Hierarchical clustering and microbial composition of small intestine samples at the family level. The top panel shows a dendrogram based on Ward’s distance, with samples color-coded by liver score and treatment group. The bottom panel displays corresponding stacked bar plots of family-level relative abundances for each sample. Each bar corresponds to an individual sample. The legend shows the 8 most abundant families. Treatments include CONREG (control diet, regular management), CONERR (control diet, erratic management), HOTREG (high fermentable diet, regular management), and HOTERR (high fermentable diet, erratic management). This figure was made in R and legends were added using Biorender.com.

Figure 6.

Hierarchical clustering and microbial composition of large intestine samples at the family level. The top panel displays a Ward’s distance dendrogram, with samples labeled by liver score and treatment. The lower panel shows stacked bar plots of family-level relative abundances. Each bar corresponds to an individual sample.The eight most abundant families are shown in the legend.Treatments include CONREG (control diet, regular management), CONERR (control diet, erratic management), HOTREG (high fermentable diet, regular management), and HOTERR (high fermentable diet, erratic management).This figure was made in R and legends were added using Biorender.com.

Figure 7.

Hierarchical clustering and microbial composition of fecal samples at the family level. The top panel shows a dendrogram constructed using Ward’s distance, with sample labels color-coded by liver score and treatment. The bottom panel displays stacked bar plots of relative abundance for each fecal sample. Treatments include CONREG (control diet, regular management), CONERR (control diet, erratic management), HOTREG (high fermentable diet, regular management), and HOTERR (high fermentable diet, erratic management). Each bar corresponds to an individual sample. The  most abundant families include Lachnospiraceae, Peptostreptococcaceae, Oscillospiraceae, Prevotellaceae, Atopobiaceae.

Figure 8.

Firmicutes:Bacteroidota ratios across liver score categories in different gastrointestinal sample types. Boxplots show the ratio of Firmicutes to Bacteroidota families in (A) rumen, (B) small intestine, (C) large intestine, and (D) fecal samples, plotted on a log scale. The ratio was calculated by dividing the total relative abundance of samples for Firmicutes families by that of Bacteroidota families.
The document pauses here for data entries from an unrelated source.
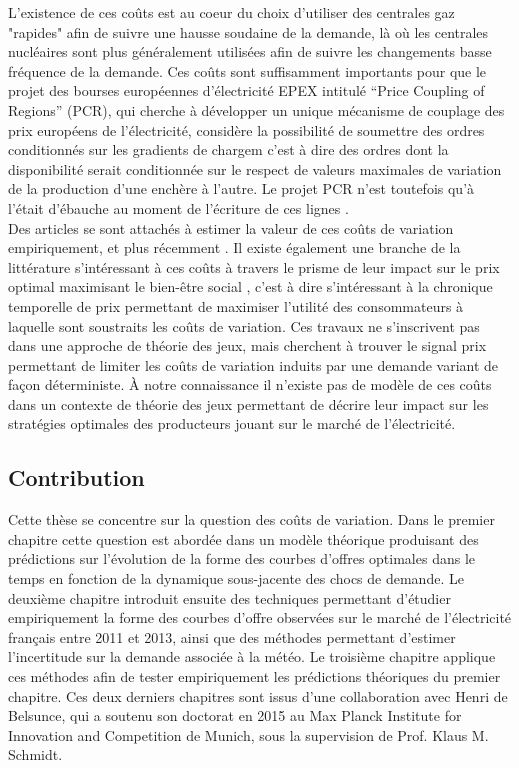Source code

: L'existence de ces coûts est au coeur du choix d'utiliser des centrales gaz "rapides" afin de suivre une hausse soudaine de la demande, là où les centrales nucléaires sont plus généralement utilisées afin de suivre les changements basse fréquence de la demande. Ces coûts sont suffisamment importants pour que le projet des bourses européennes d'électricité EPEX intitulé ``Price Coupling of Regions'' (PCR), qui cherche à développer un unique mécanisme de couplage des prix européens de l'électricité, considère la possibilité de soumettre des ordres conditionnés sur les gradients de chargem c'est à dire des ordres dont la disponibilité serait conditionnée sur le respect de valeurs maximales de variation de la production d'une enchère à l'autre. Le projet PCR n'est toutefois qu'à l'était d'ébauche au moment de l'écriture de ces lignes \cite{EPEXPCR}.\\

Des articles se sont attachés à estimer la valeur de ces coûts de variation empiriquement, \cite{wolak2007quantifying} et plus récemment \cite{reguant2011welfare}. Il existe également une branche de la littérature s'intéressant à ces coûts à travers le prisme de leur impact sur le prix optimal maximisant le bien-être social \cite{tanaka2006real}, c'est à dire s'intéressant à la chronique temporelle de prix permettant de maximiser l'utilité des consommateurs à laquelle sont soustraits les coûts de variation. Ces travaux ne s'inscrivent pas dans une approche de théorie des jeux, mais cherchent à trouver le signal prix permettant de limiter les coûts de variation induits par une demande variant de façon déterministe. \`A notre connaissance il n'existe pas de modèle de ces coûts dans un contexte de théorie des jeux permettant de décrire leur impact sur les stratégies optimales des producteurs jouant sur le marché de l'électricité.

\subsection*{Contribution}
Cette thèse se concentre sur la question des coûts de variation. Dans le premier chapitre cette question est abordée dans un modèle théorique produisant des prédictions sur l'évolution de la forme des courbes d'offres optimales dans le temps en fonction de la dynamique sous-jacente des chocs de demande. Le deuxième chapitre introduit ensuite des techniques permettant d'étudier empiriquement la forme des courbes d'offre observées sur le marché de l'électricité français entre 2011 et 2013, ainsi que des méthodes permettant d'estimer l'incertitude sur la demande associée à la météo. Le troisième chapitre applique ces méthodes afin de tester empiriquement les prédictions théoriques du premier chapitre. Ces deux derniers chapitres sont issus d'une collaboration avec Henri de Belsunce, qui a soutenu son doctorat en 2015 au Max Planck Institute for Innovation and Competition de Munich, sous la supervision de Prof. Klaus M. Schmidt.\\


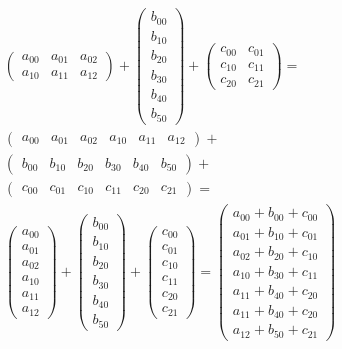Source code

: \begin{multline}
    \begin{pmatrix} a_{00} & a_{01} & a_{02} \\ a_{10} & a_{11} & a_{12} \end{pmatrix} +
    \begin{pmatrix} b_{00} \\ b_{10} \\ b_{20} \\ b_{30} \\ b_{40} \\ b_{50} \end{pmatrix} +
    \begin{pmatrix} c_{00} & c_{01} \\ c_{10} & c_{11} \\ c_{20} & c_{21} \end{pmatrix} = \\
    \begin{pmatrix} a_{00} & a_{01} & a_{02} & a_{10} & a_{11} & a_{12} \end{pmatrix} + \\
    \begin{pmatrix} b_{00} & b_{10} & b_{20} & b_{30} & b_{40} & b_{50} \end{pmatrix} + \\
    \begin{pmatrix} c_{00} & c_{01} & c_{10} & c_{11} & c_{20} & c_{21} \end{pmatrix} = \\
    \begin{pmatrix} a_{00} \\ a_{01} \\ a_{02} \\ a_{10} \\ a_{11} \\ a_{12} \end{pmatrix} +
    \begin{pmatrix} b_{00} \\ b_{10} \\ b_{20} \\ b_{30} \\ b_{40} \\ b_{50} \end{pmatrix} +
    \begin{pmatrix} c_{00} \\ c_{01} \\ c_{10} \\ c_{11} \\ c_{20} \\ c_{21} \end{pmatrix} =
    \begin{pmatrix} a_{00} + b_{00} + c_{00} \\ a_{01} + b_{10} + c_{01} \\ a_{02} + b_{20} + c_{10} \\ a_{10} + b_{30} + c_{11} \\ a_{11} + b_{40} + c_{20} \\ a_{11} + b_{40} + c_{20} \\ a_{12} + b_{50} + c_{21} \end{pmatrix}
\end{multline}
Samples are grouped by liver score (Edible, A−, A, A+). P-values indicate the statistical significance of group differences.

Figure 9.

Differentially abundant bacterial families identified when comparing animals with edible and A+ liver scores, across gastrointestinal sites. Panels display log-fold change (LogFC) values for bacterial familes in (A) rumen, (B) small intestine, and (C) large intestine samples. Black dots indicate taxa that were differentially abundant (P < 0.05), and red dots denote those that also passed sensitivity analyses. Positive values indicate higher abundance in cattle with A+ abscessed liveres compared to cattle with edible livers; negative values indicate reduced abundance in A+ cattle.

Figure 10.

Differentially abundant bacterial families in fecal samples identified when comparing animals with edible livers to those with different liver abscess scores: A− (Panel A), A (Panel B), and A+ (Panel C). Each black dot represents a bacterial family that were differentially abundant (P<0.05); no features shown passed additional sensitivity analysis. Positive values reflect decreased abundance in cattle with edible livers; negative values indicate greater abundance in cattle with edible livers.